Fiscalité

Particuliers, entreprises, le marché de l’art contemporain est extrêmement dynamique et porteur de sens. Des dispositions fiscales s’offrent à vous, faites-vous plaisir en faisant l’acquisition d’œuvres d’art

Au-delà de notre expertise dans le domaine du marché de l’art contemporain actuel, et afin de vous apporter un conseil fiscal avisé, nous travaillons en collaboration avec le cabinet AVVENS.

PARTICULIERS


Exonération ISF :

Les œuvres d’art, quelle que soit leur nature, ne sont pas assujetties à l’Impôt de Solidarité sur la Fortune (ISF). Dans cette mesure, elles ne sont pas mentionnées dans la déclaration de l’ISF et les montants consacrés à l’acquisition sont non imposables. Cette disposition fiscale, applicable aussi bien aux peintures, dessins, gouaches, aquarelles qu’aux sculptures et aux bronzes, en fait un parfait outil de déplafonnement de l’ISF.

 Taxation avantageuse des plus-values :

En cas de revente, la situation est différente selon que le vendeur dispose d’une facture ou pas.

  • S’il dispose d’une facture, il peut opter :
    soit pour la taxation forfaitaire de 5 %,
    soit pour l’application du régime général des plus-values (régime identique à celui des plus-values immobilières avec exonération au bout de 21 ans).
  • S’il ne dispose pas de facture,
    le vendeur devra seulement payer la taxe de 5% qui sera acquittée par l’intermédiaire pour le compte du vendeur.

 

Transmission de patrimoine :

Sous certaines conditions, les œuvres d’art peuvent être, en cas de succession, intégrées dans le forfait de 5 % des meubles meublants.

 Paiement en dation de certains impôts :

La loi permet aux propriétaires d’œuvres d’art de régler certains impôts en proposant une œuvre à l’Etat en contrepartie des droits qui sont dus.

 

ENTREPRISES

Une entreprise qui achète une œuvre originale peut sous certaines conditions déduire de son résultat annuel, le prix d’achat de l’œuvre :

  • Les œuvres doivent être réalisées par des artistes vivants, et doivent être exposées dans un lieu public accessible pendant la durée d’amortissement de l’œuvre, soit 5 ans.
  • La déduction fiscale effectuée au titre de chaque exercice ne peut dépasser 5 ‰ du chiffre d’affaires annuel de la société.
  • La déduction sera de 20% du prix d’achat de l’œuvre pendant 5 ans.
  • Les Œuvres originales d’artistes vivants sont exclues de l’assiette de la taxe professionnelle.

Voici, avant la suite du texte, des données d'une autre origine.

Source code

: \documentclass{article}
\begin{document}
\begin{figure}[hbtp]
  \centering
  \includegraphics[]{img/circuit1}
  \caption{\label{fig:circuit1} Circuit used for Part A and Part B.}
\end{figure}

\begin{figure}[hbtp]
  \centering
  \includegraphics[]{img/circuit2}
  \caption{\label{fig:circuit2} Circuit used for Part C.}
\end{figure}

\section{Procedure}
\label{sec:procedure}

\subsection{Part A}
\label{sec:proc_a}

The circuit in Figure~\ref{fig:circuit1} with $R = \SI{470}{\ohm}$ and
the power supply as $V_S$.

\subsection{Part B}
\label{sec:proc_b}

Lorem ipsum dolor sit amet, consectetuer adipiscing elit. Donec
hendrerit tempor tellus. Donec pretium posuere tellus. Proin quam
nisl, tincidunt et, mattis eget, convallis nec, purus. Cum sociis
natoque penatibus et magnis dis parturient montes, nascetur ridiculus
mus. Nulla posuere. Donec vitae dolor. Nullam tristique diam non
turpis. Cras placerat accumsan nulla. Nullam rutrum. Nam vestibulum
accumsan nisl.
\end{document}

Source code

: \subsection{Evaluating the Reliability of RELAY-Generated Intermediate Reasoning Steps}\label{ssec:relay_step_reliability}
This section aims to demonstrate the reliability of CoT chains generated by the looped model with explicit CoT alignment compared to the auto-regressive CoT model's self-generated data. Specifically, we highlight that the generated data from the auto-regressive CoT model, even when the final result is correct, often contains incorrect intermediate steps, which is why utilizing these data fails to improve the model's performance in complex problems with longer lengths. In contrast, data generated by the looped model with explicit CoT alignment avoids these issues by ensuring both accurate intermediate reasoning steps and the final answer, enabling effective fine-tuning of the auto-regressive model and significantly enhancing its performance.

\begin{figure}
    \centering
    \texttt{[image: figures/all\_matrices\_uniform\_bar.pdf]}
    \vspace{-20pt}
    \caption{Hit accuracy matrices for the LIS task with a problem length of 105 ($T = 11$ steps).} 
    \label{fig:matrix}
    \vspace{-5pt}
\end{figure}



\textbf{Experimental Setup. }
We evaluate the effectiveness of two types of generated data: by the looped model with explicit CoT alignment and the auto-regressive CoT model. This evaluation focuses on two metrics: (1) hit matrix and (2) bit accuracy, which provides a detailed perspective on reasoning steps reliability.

Il est bon de rappeler que les sociétés bénéficient également d’une réduction d’impôt égale à 60% des versements effectués au profit d’association et de fondations culturelles.

EXEMPLE de déduction possible pour un professionnel ou une entreprise qui investit dans des œuvres d’artistes vivants :


Une entreprise fait un C.A de 10 M€, elle peut déduire annuellement jusqu’à 5 ‰ de son chiffre d’affaires soit 50.000 € en achetant pour ce montant une œuvre (ou plusieurs) d’un artiste vivant.

Pendant 5 ans, elle pourra déduire chaque année 20 %, de son achat de 50.000 soit :

10.000 € par an, du bénéfice annuel de l’entreprise,
soit un gain fiscal pour l’entreprise de : (10.000 x 5) = 10.000 € x 33.33 % = 16.665 € sur 5 ans.

Le coût fiscal de l’œuvre acquise n’est plus que de : 50.000 € – 16.665 € = 33.335 € TTC.

En contrepartie, l’entreprise doit exposer l’œuvre pendant 5 ans dans un lieu accessible aux salariés, clients ou fournisseurs de l’entreprise à l’exclusion des bureaux individuels.

Elle doit inscrire une somme égale à la déduction annuelle à un compte de réserve spécial, au passif du bilan.